-- Work required --
Please give back word for word the lines of the material below between the line containing "- Listing and" and the line containing "- Menu blocks' links are now editable", inclusive.

-- Raw data --
━━━━━━━━━━━━━━━━

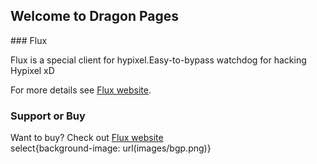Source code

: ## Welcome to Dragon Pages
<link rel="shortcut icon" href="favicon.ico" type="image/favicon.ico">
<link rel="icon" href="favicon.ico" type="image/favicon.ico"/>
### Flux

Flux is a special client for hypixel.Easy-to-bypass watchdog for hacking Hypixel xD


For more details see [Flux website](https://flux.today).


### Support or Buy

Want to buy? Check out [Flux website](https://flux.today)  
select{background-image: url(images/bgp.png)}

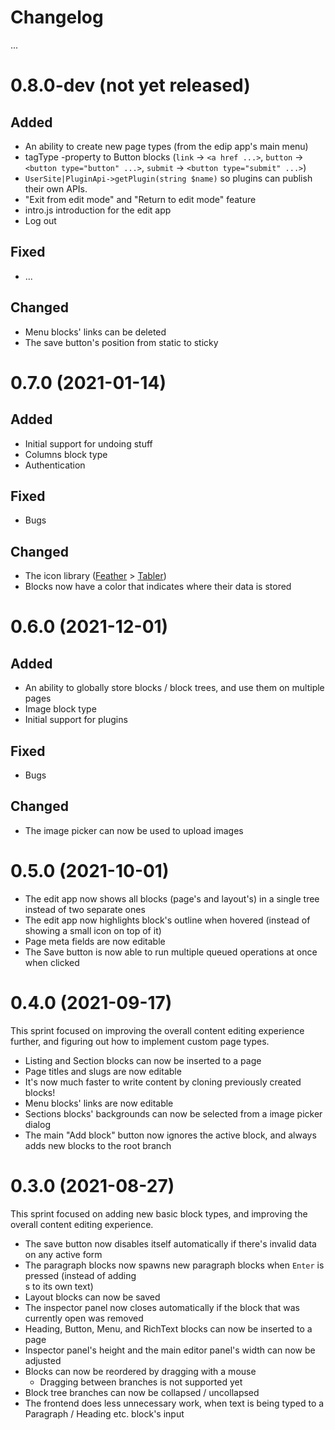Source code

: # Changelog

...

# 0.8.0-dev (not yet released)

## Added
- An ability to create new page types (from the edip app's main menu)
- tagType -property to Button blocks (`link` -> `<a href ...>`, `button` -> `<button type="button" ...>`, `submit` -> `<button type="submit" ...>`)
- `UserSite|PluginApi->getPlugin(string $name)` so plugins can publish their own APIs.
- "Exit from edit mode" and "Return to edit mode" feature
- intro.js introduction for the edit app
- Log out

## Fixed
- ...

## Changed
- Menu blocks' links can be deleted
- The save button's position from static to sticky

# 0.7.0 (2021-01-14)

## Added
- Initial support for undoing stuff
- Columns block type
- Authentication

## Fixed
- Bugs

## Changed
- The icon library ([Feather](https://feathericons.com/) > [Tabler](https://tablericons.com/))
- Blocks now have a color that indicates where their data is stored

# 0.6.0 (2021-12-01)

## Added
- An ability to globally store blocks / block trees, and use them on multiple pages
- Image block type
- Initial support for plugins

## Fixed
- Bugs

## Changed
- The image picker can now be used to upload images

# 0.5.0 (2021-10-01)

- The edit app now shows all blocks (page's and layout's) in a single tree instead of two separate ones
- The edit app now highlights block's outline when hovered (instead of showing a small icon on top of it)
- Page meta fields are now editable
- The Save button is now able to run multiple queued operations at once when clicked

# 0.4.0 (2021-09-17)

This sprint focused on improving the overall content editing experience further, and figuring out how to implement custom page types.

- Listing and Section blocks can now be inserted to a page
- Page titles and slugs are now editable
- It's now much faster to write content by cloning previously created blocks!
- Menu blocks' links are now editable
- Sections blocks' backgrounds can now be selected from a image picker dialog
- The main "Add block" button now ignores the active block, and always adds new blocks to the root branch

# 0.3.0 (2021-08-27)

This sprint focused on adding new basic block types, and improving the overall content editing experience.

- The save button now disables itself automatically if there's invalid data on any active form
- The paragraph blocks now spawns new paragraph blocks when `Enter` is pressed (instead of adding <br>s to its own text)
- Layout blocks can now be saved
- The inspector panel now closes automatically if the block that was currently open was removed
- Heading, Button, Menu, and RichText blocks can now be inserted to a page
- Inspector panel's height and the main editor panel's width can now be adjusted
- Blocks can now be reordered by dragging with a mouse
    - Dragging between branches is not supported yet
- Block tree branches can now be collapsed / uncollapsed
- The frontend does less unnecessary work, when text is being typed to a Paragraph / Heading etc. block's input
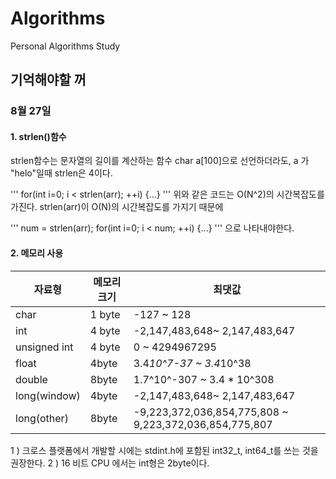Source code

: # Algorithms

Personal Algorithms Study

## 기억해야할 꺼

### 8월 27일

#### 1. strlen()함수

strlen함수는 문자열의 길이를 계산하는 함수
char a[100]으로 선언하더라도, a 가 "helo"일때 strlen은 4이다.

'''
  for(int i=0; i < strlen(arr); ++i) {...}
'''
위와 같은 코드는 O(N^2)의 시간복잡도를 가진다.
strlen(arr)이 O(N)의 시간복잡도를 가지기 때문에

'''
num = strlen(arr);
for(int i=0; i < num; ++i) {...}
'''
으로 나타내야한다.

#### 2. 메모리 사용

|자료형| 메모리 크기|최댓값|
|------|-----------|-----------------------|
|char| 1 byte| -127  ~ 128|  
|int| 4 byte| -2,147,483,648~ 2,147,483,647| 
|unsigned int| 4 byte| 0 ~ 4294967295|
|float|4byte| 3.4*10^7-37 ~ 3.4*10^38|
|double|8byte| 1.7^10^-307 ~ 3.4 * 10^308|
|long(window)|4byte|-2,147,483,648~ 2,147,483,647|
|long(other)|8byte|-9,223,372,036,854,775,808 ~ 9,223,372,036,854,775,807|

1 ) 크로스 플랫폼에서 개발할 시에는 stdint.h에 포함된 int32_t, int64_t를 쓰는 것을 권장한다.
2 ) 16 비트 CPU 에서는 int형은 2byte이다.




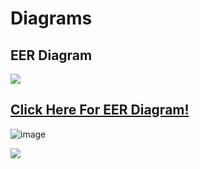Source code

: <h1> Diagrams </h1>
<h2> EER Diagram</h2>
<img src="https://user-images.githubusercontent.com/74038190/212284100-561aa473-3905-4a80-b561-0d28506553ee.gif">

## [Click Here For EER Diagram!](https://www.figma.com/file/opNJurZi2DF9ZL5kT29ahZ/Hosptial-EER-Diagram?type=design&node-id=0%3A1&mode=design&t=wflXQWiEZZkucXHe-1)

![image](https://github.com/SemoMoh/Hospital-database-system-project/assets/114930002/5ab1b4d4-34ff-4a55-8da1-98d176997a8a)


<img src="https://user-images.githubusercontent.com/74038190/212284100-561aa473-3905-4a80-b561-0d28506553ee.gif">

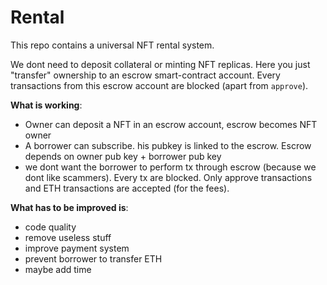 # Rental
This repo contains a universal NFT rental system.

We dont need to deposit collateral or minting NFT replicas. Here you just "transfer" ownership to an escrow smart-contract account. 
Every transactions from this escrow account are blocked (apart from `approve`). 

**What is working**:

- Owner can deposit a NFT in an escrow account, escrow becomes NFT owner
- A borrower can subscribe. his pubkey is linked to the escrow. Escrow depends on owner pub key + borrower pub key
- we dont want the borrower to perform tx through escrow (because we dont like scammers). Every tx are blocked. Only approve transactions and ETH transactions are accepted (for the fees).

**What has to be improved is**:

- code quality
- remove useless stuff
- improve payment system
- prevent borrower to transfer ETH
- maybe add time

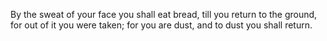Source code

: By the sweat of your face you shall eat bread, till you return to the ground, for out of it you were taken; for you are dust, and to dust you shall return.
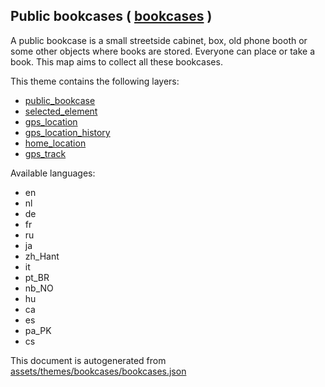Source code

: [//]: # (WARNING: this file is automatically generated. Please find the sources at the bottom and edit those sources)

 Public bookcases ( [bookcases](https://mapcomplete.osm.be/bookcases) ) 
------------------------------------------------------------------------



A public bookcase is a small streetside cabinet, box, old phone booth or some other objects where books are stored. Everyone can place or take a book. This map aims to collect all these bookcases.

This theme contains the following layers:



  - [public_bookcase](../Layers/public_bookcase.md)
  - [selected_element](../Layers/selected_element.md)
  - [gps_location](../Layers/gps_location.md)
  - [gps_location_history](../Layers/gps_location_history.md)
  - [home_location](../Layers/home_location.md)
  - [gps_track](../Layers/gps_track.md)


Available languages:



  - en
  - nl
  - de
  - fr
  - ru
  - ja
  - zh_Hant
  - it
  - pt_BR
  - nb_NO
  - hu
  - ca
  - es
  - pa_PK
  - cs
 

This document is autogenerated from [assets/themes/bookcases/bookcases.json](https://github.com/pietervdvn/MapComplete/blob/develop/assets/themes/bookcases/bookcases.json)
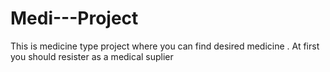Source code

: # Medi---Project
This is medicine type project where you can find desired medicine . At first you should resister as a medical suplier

━━━━━━━━━━━━━━━━

-- Exercise result --
- Listing and Section blocks can now be inserted to a page
- Page titles and slugs are now editable
- It's now much faster to write content by cloning previously created blocks!
- Menu blocks' links are now editable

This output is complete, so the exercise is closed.